REQUIREMENT: Reply with nothing but the number of lines in the data below where the word "interpretados" occurs.
AVAILABLE RECORDS Block Start
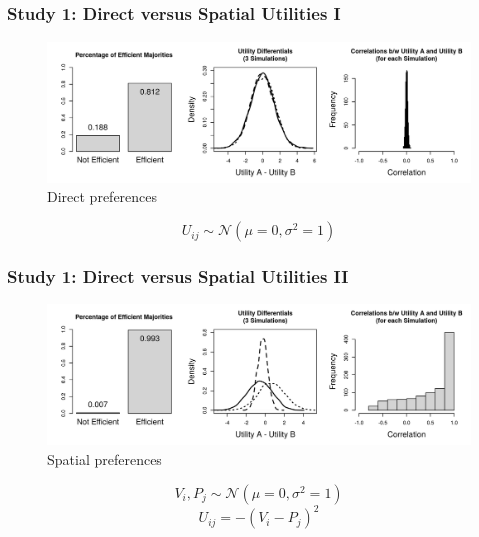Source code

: \documentclass{beamer}
\begin{document}
\subsection{}
\begin{frame}%
  \frametitle{Study 1: Direct versus Spatial Utilities I}
  \begin{figure}[ht]\centering
    \includegraphics[width=\textwidth]{../simulations/fig/s1b.png}
    \caption{Direct preferences}
  \end{figure}
  $$ U_{ij} \sim \mathcal{N}(\mu=0,\sigma^2=1) $$
\end{frame}
\begin{frame}%
  \frametitle{Study 1: Direct versus Spatial Utilities II}
  \begin{figure}[ht]\centering
    \includegraphics[width=\textwidth]{../simulations/fig/s1a.png}
    \caption{Spatial preferences}
  \end{figure}
  	$$ V_i,P_j \sim \mathcal{N}(\mu=0,\sigma^2=1) $$
	$$ U_{ij} = -(V_i - P_j)^2 $$
\end{frame}
\end{document}

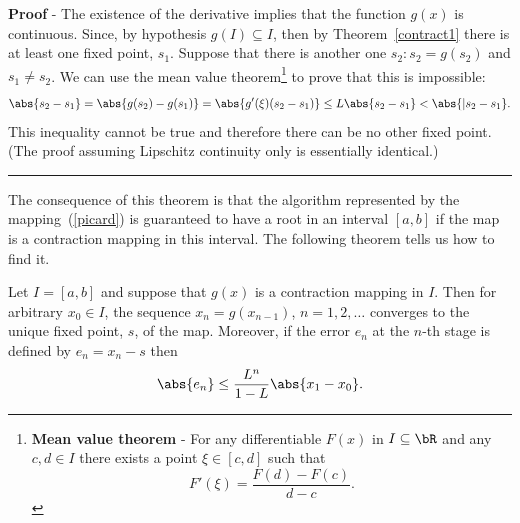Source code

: \noindent
\textbf{Proof} - The existence of the derivative implies that the
function $g(x)$ is continuous.  Since, by hypothesis $g(I) \subseteq
I$, then by Theorem~\ref{contract1} there is at least one fixed point,
$s_1$.  Suppose that there is another one $s_2 : s_2 = g(s_2)$ and
$s_1 \ne s_2$.  We can use the mean value
theorem\footnote{\textbf{Mean value theorem} - For any differentiable
$F(x)$ in $I \subseteq \bR$ and any $c, d \in I$ there exists a point
$\xi \in [c,d]$ such that
%
\begin{equation*}
  F'(\xi) = \frac{F(d)-F(c)}{d-c} .
\end{equation*}
}
to prove that this is impossible:
%
\begin{equation*}
  \abs{s_2 - s_1} = \abs{g(s_2) - g(s_1)} =
  \abs{g'(\xi) (s_2 - s_1)}  \le L \abs{s_2 - s_1} < \abs{|s_2 - s_1} .
\end{equation*}
%
This inequality cannot be true and therefore there can be no other
fixed point. (The proof assuming Lipschitz continuity only is
essentially identical.) \hfill \rule{3mm}{3mm}

\smallskip

The consequence of this theorem is that the algorithm represented by
the mapping~(\ref{picard}) is guaranteed to have a root in an interval
$[a,b]$ if the map is a contraction mapping in this interval.  The
following theorem tells us how to find it.

\smallskip

\begin{theorem}
\label{contract4}
Let $I=[a,b]$ and suppose that $g(x)$ is a contraction mapping in $I$.
Then for arbitrary $x_0 \in I$, the sequence $x_n = g(x_{n-1})$,
$n=1,2,\ldots$ converges to the unique fixed point, $s$, of the map.
Moreover, if the error $e_n$ at the $n$-th stage is defined by $e_n =
x_n - s$ then
%
\begin{equation*}
  \abs{e_n} \le \frac{L^n}{1-L} \abs{ x_1 - x_0 } .
\end{equation*}
\end{theorem}

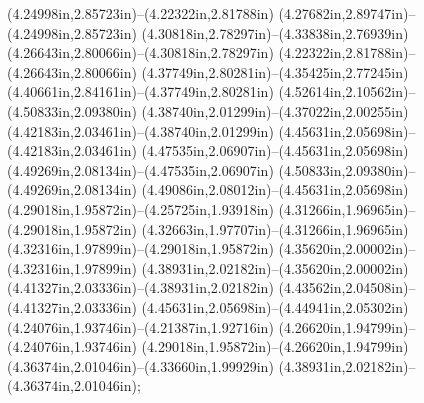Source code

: (4.24998in,2.85723in)--(4.22322in,2.81788in) (4.27682in,2.89747in)--(4.24998in,2.85723in) (4.30818in,2.78297in)--(4.33838in,2.76939in) (4.26643in,2.80066in)--(4.30818in,2.78297in) (4.22322in,2.81788in)--(4.26643in,2.80066in) (4.37749in,2.80281in)--(4.35425in,2.77245in) (4.40661in,2.84161in)--(4.37749in,2.80281in) (4.52614in,2.10562in)--(4.50833in,2.09380in) (4.38740in,2.01299in)--(4.37022in,2.00255in) (4.42183in,2.03461in)--(4.38740in,2.01299in) (4.45631in,2.05698in)--(4.42183in,2.03461in) (4.47535in,2.06907in)--(4.45631in,2.05698in) (4.49269in,2.08134in)--(4.47535in,2.06907in) (4.50833in,2.09380in)--(4.49269in,2.08134in) (4.49086in,2.08012in)--(4.45631in,2.05698in) (4.29018in,1.95872in)--(4.25725in,1.93918in) (4.31266in,1.96965in)--(4.29018in,1.95872in) (4.32663in,1.97707in)--(4.31266in,1.96965in) (4.32316in,1.97899in)--(4.29018in,1.95872in) (4.35620in,2.00002in)--(4.32316in,1.97899in) (4.38931in,2.02182in)--(4.35620in,2.00002in) (4.41327in,2.03336in)--(4.38931in,2.02182in) (4.43562in,2.04508in)--(4.41327in,2.03336in) (4.45631in,2.05698in)--(4.44941in,2.05302in) (4.24076in,1.93746in)--(4.21387in,1.92716in) (4.26620in,1.94799in)--(4.24076in,1.93746in) (4.29018in,1.95872in)--(4.26620in,1.94799in) (4.36374in,2.01046in)--(4.33660in,1.99929in) (4.38931in,2.02182in)--(4.36374in,2.01046in);
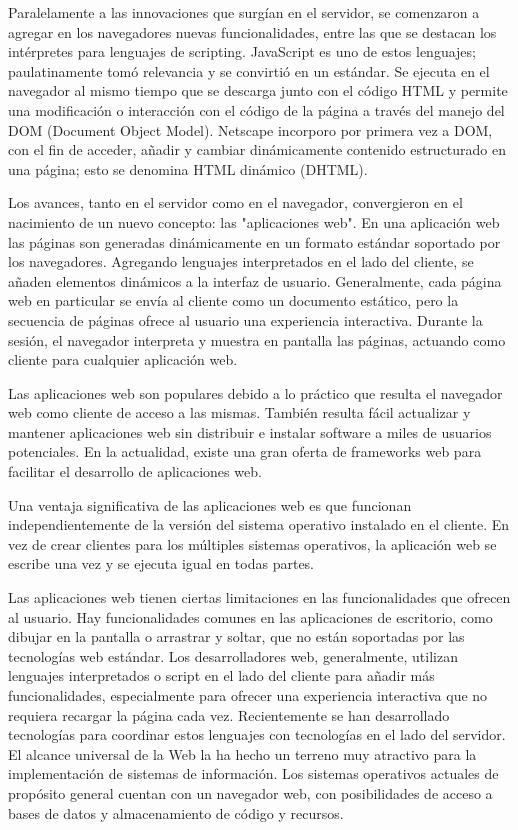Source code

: \documentclass[a4paper]{report}
\begin{document}
Paralelamente a las innovaciones que surgían en el servidor, se comenzaron a 
agregar en los navegadores nuevas funcionalidades, entre las que se destacan los 
intérpretes para lenguajes de scripting. JavaScript es uno de estos lenguajes; 
paulatinamente tomó relevancia y se convirtió en un estándar. Se ejecuta en 
el navegador al mismo tiempo que se descarga junto con el código HTML y permite 
una modificación o interacción con el código de la página a través del manejo del 
DOM (Document Object Model). Netscape incorporo por primera vez a DOM, con el 
fin de acceder, añadir y cambiar dinámicamente contenido estructurado en una página; 
esto se denomina HTML dinámico (DHTML).


Los avances, tanto en el servidor como en el navegador, convergieron en el nacimiento
de un nuevo concepto: las "aplicaciones web". En una aplicación web las páginas son 
generadas dinámicamente en un formato estándar soportado por los navegadores. 
Agregando lenguajes interpretados en el lado del cliente, se añaden elementos 
dinámicos a la interfaz de usuario. Generalmente, cada página web en particular 
se envía al cliente como un documento estático, pero la secuencia de páginas 
ofrece al usuario una experiencia interactiva. Durante la sesión, el navegador 
interpreta y muestra en pantalla las páginas, actuando como cliente para cualquier aplicación web.

Las aplicaciones web son populares debido a lo práctico que resulta el navegador 
web como cliente de acceso a las mismas. También resulta fácil actualizar y mantener 
aplicaciones web sin distribuir e instalar software a miles de usuarios potenciales. 
En la actualidad, existe una gran oferta de frameworks web para facilitar el 
desarrollo de aplicaciones web.
   
Una ventaja significativa de las aplicaciones web es que funcionan 
independientemente de la versión del sistema operativo instalado en el cliente. 
En vez de crear clientes para los múltiples sistemas operativos, la aplicación web 
se escribe una vez y se ejecuta igual en todas partes.
    
Las aplicaciones web tienen ciertas limitaciones en las funcionalidades que 
ofrecen al usuario. Hay funcionalidades comunes en las aplicaciones de escritorio, 
como dibujar en la pantalla o arrastrar y soltar, que no están soportadas por 
las tecnologías web estándar. Los desarrolladores web, generalmente, utilizan 
lenguajes interpretados o script en el lado del cliente para añadir más 
funcionalidades, especialmente para ofrecer una experiencia interactiva que 
no requiera recargar la página cada vez. Recientemente se han desarrollado 
tecnologías para coordinar estos lenguajes con tecnologías en el lado del servidor.
El alcance universal de la Web la ha hecho un terreno muy atractivo para la 
implementación de sistemas de información. Los sistemas operativos actuales de 
propósito general cuentan con un navegador web, con posibilidades de acceso a 
bases de datos y almacenamiento de código y recursos.
    
\end{document}
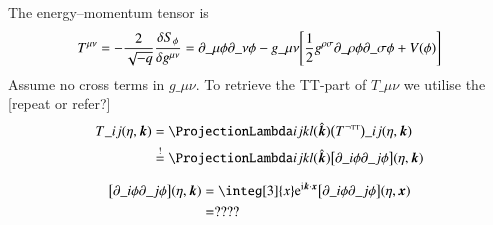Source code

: 

\begin{draft}
    \subsection*{}
        The energy--momentum tensor is 
        \begin{equation}
            T\^{\mu\nu}= -\frac{2}{\sqrt{-q}}\frac{\delta S_\phi}{\delta g\^{\mu\nu}} = \partial\_\mu \phi \partial\_\nu \phi - g\_{\mu\nu}\bclosed{\frac{1}{2}g\^{\rho \sigma}\partial\_\rho  \phi \partial\_\sigma \phi + V(\phi) }
        \end{equation}
        \blahblah Assume no cross terms in $g\_{\mu\nu}$. To retrieve the TT-part of $T\_{\mu\nu}$ we utilise the [repeat or refer?]
        \begin{equation}
            \begin{split}
                T\_{ij}(\eta, \vec{k}) &= \Lam{ij}{kl}(\hat{\vec{k}}) \pclosed{T^{\lnot \text{{\tiny{TT}}}} }\_{ij}(\eta, \vec{k}) \\ %
                &\stackrel{!}{=} \Lam{ij}{kl}(\hat{\vec{k}}) \bclosed{\partial\_i \phi \partial\_j \phi }(\eta, \vec{k}) 
            \end{split}
        \end{equation}

        \begin{equation}
            \begin{split}
                \bclosed{\partial\_i \phi \partial\_j \phi }(\eta, \vec{k}) &= \integ[3]{x} \eu[\im \vec{k}\cdot \vec{x}] \bclosed{\partial\_i \phi  \partial\_j \phi }(\eta, \vec{x}) \\
                &= ????
            \end{split}
        \end{equation}




\end{draft}





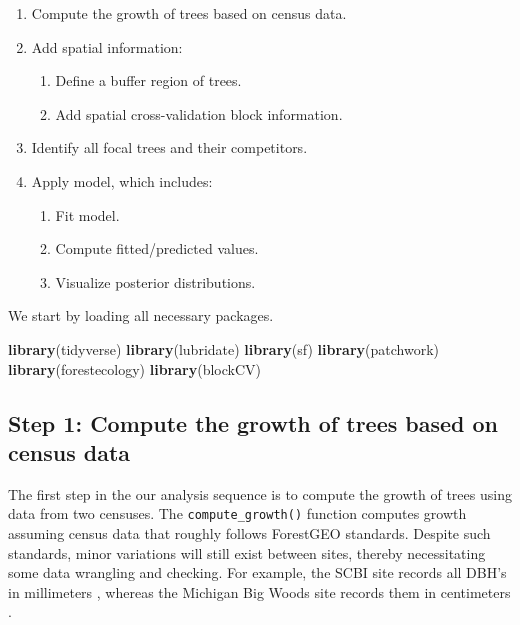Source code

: \documentclass[12pt]{article}
\providecommand{\tightlist}{%
  \setlength{\itemsep}{0pt}\setlength{\parskip}{0pt}}
\newenvironment{Shaded}{\begin{snugshade}}{\end{snugshade}}
\newcommand{\KeywordTok}[1]{\textcolor[rgb]{0.13,0.29,0.53}{\textbf{#1}}}
\newcommand{\NormalTok}[1]{#1}
\begin{document}
\begin{enumerate}
\def\labelenumi{\arabic{enumi}.}
\tightlist
\item
  Compute the growth of trees based on census data.
\item
  Add spatial information:

  \begin{enumerate}
  \def\labelenumii{\arabic{enumii}.}
  \tightlist
  \item
    Define a buffer region of trees.
  \item
    Add spatial cross-validation block information.
  \end{enumerate}
\item
  Identify all focal trees and their competitors.
\item
  Apply model, which includes:

  \begin{enumerate}
  \def\labelenumii{\arabic{enumii}.}
  \tightlist
  \item
    Fit model.
  \item
    Compute fitted/predicted values.
  \item
    Visualize posterior distributions.
  \end{enumerate}
\end{enumerate}

We start by loading all necessary packages.

\begin{Shaded}
\begin{Highlighting}[]
\KeywordTok{library}\NormalTok{(tidyverse)}
\KeywordTok{library}\NormalTok{(lubridate)}
\KeywordTok{library}\NormalTok{(sf)}
\KeywordTok{library}\NormalTok{(patchwork)}
\KeywordTok{library}\NormalTok{(forestecology)}
\KeywordTok{library}\NormalTok{(blockCV)}
\end{Highlighting}
\end{Shaded}

\hypertarget{step-1-compute-the-growth-of-trees-based-on-census-data}{%
\subsection{Step 1: Compute the growth of trees based on census
data}\label{step-1-compute-the-growth-of-trees-based-on-census-data}}

The first step in the our analysis sequence is to compute the growth of
trees using data from two censuses. The \texttt{compute\_growth()}
function computes growth assuming census data that roughly follows
ForestGEO standards. Despite such standards, minor variations will still
exist between sites, thereby necessitating some data wrangling and
checking. For example, the SCBI site records all DBH's in millimeters
\citet{bourg_initial_2013}, whereas the Michigan Big Woods site records
them in centimeters \citet{allen_michigan_2020}.
\end{document}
AVAILABLE RECORDS Block End
EXERCISE RESULT: 2